Special invitation to attend 50th Annual Throckmorton Lecture, Feb. 25
February 07, 2013
Dear campus community,
The History Department invites you to attend its 50th Annual Throckmorton Lecture at 3:30 on Monday, February 25 in the Council Chamber, Templeton Campus Center. We are pleased and delighted to welcome Dr. Philippa Levine, Mary Helen Thompson Centennial Professor in the Humanities and co-director of the British Studies Program at the University of Texas at Austin as this year’s guest lecturer. Dr. Levine will give a lecture entitled “Improving the Human Race One Gene at a Time: The Curious History of Eugenics in the Twentieth Century.”
Dr. Levine is the Mary Helen Thompson Centennial Professor in the Humanities and co-director of the British Studies Program at the University of Texas at Austin.

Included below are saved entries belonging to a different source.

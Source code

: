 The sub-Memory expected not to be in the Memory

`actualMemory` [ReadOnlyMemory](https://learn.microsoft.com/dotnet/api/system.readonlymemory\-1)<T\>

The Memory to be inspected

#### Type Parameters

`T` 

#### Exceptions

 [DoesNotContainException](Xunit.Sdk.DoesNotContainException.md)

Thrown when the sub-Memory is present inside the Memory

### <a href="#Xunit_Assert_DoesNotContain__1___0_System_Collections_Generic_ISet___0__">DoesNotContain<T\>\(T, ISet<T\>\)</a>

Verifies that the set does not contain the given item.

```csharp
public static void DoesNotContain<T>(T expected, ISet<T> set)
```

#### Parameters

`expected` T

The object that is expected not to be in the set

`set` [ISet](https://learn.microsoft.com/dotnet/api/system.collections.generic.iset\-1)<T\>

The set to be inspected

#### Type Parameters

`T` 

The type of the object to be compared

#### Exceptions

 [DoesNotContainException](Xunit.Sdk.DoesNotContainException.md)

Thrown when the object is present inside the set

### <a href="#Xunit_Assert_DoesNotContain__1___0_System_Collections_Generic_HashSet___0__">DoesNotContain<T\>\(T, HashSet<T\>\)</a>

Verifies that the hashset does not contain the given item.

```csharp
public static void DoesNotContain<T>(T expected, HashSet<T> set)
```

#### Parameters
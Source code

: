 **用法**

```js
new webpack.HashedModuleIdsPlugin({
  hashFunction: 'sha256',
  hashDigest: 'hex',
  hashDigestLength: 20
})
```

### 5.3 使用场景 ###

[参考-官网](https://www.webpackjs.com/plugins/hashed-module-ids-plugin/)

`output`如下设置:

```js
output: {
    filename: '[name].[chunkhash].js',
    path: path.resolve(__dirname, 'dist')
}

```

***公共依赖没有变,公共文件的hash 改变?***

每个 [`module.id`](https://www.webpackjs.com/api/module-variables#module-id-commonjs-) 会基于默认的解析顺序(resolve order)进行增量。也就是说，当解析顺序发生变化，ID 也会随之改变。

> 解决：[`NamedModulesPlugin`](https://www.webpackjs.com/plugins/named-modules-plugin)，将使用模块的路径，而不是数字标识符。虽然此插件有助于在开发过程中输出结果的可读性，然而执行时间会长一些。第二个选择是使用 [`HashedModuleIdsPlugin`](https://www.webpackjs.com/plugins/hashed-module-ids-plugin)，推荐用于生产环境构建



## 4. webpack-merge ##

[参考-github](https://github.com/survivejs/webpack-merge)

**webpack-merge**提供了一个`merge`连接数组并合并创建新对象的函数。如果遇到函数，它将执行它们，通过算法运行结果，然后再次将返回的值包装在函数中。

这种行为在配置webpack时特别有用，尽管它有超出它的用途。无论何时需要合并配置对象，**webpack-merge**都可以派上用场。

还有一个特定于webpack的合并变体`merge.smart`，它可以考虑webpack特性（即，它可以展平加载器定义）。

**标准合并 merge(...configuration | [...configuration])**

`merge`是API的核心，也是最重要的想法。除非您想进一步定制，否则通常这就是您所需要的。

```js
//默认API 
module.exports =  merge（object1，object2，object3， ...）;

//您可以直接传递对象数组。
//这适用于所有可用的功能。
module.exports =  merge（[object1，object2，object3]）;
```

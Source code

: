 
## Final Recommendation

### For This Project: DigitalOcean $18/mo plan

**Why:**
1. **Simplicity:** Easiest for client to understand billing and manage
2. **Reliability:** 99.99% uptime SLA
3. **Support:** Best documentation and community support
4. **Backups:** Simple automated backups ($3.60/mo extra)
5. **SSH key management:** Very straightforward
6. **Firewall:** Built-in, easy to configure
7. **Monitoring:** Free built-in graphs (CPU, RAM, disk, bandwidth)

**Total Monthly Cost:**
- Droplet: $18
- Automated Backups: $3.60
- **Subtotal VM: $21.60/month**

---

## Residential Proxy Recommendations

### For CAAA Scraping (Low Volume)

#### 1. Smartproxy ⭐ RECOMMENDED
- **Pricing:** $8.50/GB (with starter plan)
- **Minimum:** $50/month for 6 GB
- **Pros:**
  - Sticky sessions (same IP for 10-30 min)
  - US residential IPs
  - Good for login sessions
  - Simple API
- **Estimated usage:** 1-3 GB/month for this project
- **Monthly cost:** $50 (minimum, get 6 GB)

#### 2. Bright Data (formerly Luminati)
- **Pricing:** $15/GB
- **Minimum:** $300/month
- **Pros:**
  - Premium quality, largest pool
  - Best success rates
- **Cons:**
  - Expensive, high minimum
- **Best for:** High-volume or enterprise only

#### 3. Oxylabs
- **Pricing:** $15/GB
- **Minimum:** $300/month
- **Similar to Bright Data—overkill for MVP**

The early twenties century science of eugenics was a remarkable transnational phenomenon that influenced social and scientific policy across the political spectrum and in a bewildering variety of locations around the globe. The prospect of connecting biology and social policy proved seductive in many political arenas, and this talk will offer a glimpse of some of those many settings. Eugenics speaks to questions of race, class, gender and sex, evolution, governance, nationalism, disability, and the social implications of science. In the age of the human genome project, stem cell research and new reproductive technologies, the history of eugenics has much to teach us about the relationship between scientific research, technology, and human ethical decision-making.
The Throckmorton lecture was established in 1963 to commemorate the life and work of Arthur L. Throckmorton, a professor of history at Lewis & Clark who died unexpectedly in 1962. Each year the series brings a distinguished historian to campus to lecture and to meet with faculty and students.
Free and open to the public. We look forward to seeing you there!